Fully explain your ideas

To get an excellent score in the IELTS Task 2 writing section, one of the easiest and most effective tips is structuring your writing in the most solid format. A great argument essay structure may be divided to four paragraphs, in which comprises of four sentences (excluding the conclusion paragraph, which comprises of three sentences).

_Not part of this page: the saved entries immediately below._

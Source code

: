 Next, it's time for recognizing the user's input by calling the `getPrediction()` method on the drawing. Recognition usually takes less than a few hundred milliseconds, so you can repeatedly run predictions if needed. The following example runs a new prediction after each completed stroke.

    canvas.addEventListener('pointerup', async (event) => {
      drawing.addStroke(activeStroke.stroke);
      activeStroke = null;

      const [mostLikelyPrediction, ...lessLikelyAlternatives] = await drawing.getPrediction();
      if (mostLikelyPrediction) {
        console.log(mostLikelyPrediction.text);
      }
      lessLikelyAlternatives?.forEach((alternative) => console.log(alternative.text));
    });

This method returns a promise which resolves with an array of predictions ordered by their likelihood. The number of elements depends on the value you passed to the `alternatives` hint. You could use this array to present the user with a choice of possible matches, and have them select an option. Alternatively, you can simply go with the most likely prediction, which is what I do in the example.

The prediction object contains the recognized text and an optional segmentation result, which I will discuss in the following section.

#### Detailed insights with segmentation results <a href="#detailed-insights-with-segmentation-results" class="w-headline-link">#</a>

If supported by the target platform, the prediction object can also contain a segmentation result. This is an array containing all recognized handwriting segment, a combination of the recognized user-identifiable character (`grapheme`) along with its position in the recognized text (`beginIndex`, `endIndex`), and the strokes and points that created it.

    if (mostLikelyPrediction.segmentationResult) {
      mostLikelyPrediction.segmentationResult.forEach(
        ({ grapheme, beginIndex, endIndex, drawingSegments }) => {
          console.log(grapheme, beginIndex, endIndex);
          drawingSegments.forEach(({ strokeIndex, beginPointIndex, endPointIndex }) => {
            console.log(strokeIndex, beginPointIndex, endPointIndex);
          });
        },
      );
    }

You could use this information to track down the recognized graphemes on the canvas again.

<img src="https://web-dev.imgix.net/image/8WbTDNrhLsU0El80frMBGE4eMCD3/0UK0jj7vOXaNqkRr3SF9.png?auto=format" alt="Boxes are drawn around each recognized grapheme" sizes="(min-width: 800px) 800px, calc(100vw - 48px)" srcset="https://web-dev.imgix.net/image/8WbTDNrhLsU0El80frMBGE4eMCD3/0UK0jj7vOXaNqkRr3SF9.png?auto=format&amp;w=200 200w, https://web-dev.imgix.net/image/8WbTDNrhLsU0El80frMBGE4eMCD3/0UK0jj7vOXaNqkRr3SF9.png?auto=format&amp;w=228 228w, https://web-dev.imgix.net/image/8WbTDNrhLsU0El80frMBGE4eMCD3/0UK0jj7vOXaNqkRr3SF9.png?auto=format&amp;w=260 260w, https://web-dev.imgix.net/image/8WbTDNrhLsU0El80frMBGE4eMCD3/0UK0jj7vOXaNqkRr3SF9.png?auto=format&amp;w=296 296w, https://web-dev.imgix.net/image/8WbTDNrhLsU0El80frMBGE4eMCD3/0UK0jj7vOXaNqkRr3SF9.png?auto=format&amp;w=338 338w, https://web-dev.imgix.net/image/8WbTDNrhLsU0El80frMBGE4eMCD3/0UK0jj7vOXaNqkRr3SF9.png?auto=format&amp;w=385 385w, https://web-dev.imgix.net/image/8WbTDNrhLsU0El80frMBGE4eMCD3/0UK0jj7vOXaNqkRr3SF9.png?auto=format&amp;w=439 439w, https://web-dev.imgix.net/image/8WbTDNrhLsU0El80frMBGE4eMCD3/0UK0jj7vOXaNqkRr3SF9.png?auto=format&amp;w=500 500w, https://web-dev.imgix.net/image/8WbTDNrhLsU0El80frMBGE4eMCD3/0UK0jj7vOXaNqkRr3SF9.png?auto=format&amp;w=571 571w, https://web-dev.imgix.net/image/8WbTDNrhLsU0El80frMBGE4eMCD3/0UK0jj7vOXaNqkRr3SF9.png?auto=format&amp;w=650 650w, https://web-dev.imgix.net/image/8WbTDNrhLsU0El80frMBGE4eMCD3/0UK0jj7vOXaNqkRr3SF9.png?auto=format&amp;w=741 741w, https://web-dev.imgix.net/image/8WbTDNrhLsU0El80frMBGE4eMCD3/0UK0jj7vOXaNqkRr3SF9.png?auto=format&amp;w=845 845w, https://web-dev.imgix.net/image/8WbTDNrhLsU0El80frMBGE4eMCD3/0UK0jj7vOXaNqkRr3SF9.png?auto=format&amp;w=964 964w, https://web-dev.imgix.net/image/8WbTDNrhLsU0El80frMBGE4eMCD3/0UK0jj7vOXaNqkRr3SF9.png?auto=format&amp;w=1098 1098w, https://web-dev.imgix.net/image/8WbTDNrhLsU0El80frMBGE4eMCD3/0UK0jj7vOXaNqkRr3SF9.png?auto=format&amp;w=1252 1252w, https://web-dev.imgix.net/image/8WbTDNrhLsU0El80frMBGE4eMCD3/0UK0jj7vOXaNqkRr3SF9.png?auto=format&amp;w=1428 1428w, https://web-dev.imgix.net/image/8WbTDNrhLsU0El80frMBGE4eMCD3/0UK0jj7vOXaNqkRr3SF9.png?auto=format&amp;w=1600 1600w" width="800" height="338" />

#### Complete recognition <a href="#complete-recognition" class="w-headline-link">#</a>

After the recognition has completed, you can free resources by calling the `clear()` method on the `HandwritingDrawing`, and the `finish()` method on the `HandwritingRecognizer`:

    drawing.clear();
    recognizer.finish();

For we to consider an essay structure a great one, it should be looking like this:

  • Paragraph 1 - Introduction
    • Sentence 1 - Background statement
    • Sentence 2 - Detailed background statement
    • Sentence 3 - Thesis
    • Sentence 4 - Outline sentence
  • Paragraph 2 - First supporting paragraph
    • Sentence 1 - Topic sentence
    • Sentence 2 - Example
    • Sentence 3 - Discussion
    • Sentence 4 - Conclusion
  • Paragraph 3 - Second supporting paragraph
    • Sentence 1 - Topic sentence
    • Sentence 2 - Example
    • Sentence 3 - Discussion
    • Sentence 4 - Conclusion
  • Paragraph 4 - Conclusion
    • Sentence 1 - Summary
    • Sentence 2 - Restatement of thesis
    • Sentence 3 - Prediction or recommendation

Our recommended essay structure above comprises of fifteen (15) sentences, which will make your essay approximately 250 to 275 words.